El 24 de junio de 1941, la Falange legitimista toma la iniciativa y organiza una importante manifestación que se presenta ante la Secretaría General de la FET cuyo titular es Arrese. No es éste, sin embargo, quien se dirige a la multitud, sino Serrano, que atento a la jugada no ha querido quedar descolocado y ha acudido con urgencia al edificio de la calle Alcalá. Una vez allí, se adelanta al propio secretario general y pronuncia la famosa frase “¡Rusia es culpable!”, que inaugura la aventura de la popularmente conocida como División Azul
También la recluta de voluntarios es asumida, en un primer momento, por la FET, que abre banderines de enganche desde el 26 de junio. Pero también aquí la Falange legitimista ve cómo se le roba el ansiado protagonismo: al día siguiente, es el propio Gobierno el que por Decreto se hace cargo oficialmente de esa responsabilidad. Es una verdadera carrera contra el tiempo en la que nadie quiere quedar descolocado. Por lo mismo, y a toque de cornetín, los mandos de una y otra facción falangista se ofrecen como voluntarios. Aznar es el más señalado entre los legitimistas; Ridruejo, entre los serranistas.

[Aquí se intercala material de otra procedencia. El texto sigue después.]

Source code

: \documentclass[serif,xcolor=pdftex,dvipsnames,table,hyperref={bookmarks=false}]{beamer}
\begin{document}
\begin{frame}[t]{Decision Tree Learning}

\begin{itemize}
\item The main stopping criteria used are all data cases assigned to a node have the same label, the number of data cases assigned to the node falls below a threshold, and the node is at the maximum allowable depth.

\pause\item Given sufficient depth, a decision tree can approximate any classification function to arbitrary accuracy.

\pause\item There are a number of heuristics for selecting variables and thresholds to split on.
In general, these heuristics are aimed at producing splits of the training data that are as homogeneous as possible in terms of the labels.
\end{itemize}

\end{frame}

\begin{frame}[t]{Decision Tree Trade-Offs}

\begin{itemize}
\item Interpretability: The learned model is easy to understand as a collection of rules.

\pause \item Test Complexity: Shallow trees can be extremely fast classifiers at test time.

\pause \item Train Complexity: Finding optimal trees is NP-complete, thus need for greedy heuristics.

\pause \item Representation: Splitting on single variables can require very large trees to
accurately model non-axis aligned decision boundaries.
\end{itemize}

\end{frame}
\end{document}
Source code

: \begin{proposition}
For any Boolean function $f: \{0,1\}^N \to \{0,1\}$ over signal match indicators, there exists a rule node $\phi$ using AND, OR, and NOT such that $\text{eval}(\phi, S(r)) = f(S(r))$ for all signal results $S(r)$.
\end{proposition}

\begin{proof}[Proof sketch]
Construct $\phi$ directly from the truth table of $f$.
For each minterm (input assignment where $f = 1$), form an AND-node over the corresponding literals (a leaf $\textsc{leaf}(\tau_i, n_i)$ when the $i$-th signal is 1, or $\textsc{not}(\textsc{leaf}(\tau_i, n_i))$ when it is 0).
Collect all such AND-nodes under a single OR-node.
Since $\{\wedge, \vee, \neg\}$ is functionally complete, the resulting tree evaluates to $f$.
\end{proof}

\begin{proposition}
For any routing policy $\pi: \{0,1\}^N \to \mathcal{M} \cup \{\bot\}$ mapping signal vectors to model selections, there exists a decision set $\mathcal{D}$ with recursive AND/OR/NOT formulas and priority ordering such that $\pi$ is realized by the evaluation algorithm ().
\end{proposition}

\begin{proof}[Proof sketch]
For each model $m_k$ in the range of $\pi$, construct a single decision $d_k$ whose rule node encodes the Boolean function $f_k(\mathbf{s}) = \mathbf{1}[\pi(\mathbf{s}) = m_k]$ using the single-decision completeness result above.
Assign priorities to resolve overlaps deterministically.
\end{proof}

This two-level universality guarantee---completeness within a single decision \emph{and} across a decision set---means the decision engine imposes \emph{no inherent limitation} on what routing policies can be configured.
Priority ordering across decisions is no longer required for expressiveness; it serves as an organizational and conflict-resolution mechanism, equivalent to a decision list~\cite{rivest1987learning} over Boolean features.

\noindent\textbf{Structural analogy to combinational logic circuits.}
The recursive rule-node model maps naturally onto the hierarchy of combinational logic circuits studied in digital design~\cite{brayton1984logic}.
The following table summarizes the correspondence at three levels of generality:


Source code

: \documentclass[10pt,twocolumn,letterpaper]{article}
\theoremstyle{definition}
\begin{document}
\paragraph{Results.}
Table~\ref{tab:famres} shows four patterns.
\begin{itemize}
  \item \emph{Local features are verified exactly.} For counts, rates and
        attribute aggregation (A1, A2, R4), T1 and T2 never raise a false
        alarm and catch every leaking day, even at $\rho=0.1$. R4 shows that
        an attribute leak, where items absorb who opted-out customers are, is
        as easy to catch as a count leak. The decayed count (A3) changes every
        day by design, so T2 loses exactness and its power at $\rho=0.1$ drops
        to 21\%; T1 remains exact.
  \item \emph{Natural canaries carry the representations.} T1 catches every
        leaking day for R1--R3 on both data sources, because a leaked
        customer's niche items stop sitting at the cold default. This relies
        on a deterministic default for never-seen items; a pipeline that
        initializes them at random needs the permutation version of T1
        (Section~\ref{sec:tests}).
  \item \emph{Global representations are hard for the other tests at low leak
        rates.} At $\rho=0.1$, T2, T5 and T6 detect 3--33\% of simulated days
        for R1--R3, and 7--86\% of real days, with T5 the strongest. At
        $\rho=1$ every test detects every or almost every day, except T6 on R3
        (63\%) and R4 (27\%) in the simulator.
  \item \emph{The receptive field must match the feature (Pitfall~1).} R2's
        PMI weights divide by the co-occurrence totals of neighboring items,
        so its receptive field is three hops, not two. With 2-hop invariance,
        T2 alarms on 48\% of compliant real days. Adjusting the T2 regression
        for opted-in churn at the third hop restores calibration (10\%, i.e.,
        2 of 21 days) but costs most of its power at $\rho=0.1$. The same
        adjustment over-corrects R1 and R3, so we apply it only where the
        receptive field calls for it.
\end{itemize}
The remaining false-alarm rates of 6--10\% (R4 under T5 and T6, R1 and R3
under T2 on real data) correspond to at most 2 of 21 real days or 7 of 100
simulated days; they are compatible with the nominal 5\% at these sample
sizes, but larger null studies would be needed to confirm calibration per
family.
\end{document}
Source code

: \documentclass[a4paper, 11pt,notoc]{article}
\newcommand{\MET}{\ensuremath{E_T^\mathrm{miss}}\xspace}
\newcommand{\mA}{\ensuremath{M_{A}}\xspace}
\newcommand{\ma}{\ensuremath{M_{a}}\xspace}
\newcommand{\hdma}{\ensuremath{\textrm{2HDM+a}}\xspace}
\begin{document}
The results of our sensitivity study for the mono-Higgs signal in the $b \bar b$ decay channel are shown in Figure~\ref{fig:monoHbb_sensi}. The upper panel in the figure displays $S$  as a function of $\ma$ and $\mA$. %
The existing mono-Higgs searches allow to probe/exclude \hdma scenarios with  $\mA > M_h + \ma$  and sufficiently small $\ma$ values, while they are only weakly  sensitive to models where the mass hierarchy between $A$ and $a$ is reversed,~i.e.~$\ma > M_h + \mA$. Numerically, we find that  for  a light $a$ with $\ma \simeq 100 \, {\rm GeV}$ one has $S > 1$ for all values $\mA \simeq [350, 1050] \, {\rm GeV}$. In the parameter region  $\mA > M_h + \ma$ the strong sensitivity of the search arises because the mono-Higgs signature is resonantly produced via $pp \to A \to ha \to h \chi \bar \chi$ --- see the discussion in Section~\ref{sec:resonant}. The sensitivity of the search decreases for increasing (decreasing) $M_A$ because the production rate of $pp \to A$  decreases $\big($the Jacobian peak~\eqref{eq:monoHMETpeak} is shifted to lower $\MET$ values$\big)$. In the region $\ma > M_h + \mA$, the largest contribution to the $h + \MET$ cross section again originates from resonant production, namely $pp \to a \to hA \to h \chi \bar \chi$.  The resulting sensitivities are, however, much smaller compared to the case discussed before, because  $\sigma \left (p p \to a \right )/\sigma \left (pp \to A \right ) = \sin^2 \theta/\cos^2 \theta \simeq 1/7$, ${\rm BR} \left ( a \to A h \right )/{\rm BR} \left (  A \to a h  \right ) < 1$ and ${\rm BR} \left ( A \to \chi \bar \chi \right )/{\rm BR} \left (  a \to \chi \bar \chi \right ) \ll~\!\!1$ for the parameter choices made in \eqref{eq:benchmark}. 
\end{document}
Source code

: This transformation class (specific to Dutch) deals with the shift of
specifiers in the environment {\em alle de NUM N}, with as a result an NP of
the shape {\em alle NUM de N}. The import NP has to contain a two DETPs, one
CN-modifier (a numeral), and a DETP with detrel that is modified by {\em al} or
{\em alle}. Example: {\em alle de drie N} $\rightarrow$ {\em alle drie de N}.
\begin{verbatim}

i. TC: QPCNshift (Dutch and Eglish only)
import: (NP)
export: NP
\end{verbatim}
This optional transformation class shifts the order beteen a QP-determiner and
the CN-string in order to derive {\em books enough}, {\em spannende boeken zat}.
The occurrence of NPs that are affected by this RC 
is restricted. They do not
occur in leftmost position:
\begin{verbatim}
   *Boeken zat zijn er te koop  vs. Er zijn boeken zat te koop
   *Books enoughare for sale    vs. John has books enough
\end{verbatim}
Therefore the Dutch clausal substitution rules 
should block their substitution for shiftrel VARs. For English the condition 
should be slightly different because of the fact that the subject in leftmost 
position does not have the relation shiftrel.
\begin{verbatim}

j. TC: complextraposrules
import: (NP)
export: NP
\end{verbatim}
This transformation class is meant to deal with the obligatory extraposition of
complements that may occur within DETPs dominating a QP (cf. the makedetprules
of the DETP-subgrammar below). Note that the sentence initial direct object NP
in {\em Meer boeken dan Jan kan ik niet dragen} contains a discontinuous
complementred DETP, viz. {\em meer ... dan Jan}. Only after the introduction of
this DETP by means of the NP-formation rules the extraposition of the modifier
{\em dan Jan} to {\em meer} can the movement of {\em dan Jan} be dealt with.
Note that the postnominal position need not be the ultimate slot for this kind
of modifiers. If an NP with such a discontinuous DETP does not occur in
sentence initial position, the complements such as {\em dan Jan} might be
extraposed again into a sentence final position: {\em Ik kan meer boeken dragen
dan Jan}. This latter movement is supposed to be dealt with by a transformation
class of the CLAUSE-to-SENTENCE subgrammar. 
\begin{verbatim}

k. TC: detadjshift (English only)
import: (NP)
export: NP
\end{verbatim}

Pero la aventura no será tal. En la campaña rusa no sólo no hay victorias sonadas que apuntarse; es que las derrotas se suceden. Y crece el descontento entre la base falangista. Súmese a todo ello el que Franco está empezando a virar políticamente hacia posiciones anglófilas y monárquicas que los legitimistas no saben o no pueden contrarrestar, y que en agosto de 1942 el general aliadófilo Esteban-Infantes se hace cargo de la División Azul con la misión expresa de finiquitarla y repatriarla, y ya tenemos fijada la estructura del drama. Los serranistas culpan a los legitimistas por su inacción, pero sobre todo a Franco y al grupo de militares que le asesoran directamente, en especial al tradicionalista Varela. El 7 de julio de 1942, un desencantado Ridruejo escribe temerariamente a Franco a su regreso del frente ruso: “Mi general (…), cuando llegué a España tras una ausencia larga e ilusionada, tuve, en mi choque con la realidad, una impresión penosa”. Franco se molesta, pero otra vez el paraguas de Serrano protege al poeta falangista. Un paraguas, por cierto, al que le queda poca lona.
El punto que hace estallar la crisis es la decisiva batalla de Stalingrado, que empieza en agosto y marca el principio del fin del poderío miltar alemán. Ese mismo mes de agosto, durante una celebración tradicionalista en el Santuario de Begoña, en Bilbao, un grupo de falangistas serranistas repatriados de la División Azul lanza una bomba que causa un centenar de heridos. Juan José Domínguez, histórico de la Falange de preguerra y conspicuo serranista, es detenido, juzgado y posteriormente fusilado. Con él, obviamente, cae también Serrano, a quien Franco destituye fulminantemente de la cartera de Exteriores en septiembre de 1942. Inopinadamente, el campo queda libre para los legitimistas.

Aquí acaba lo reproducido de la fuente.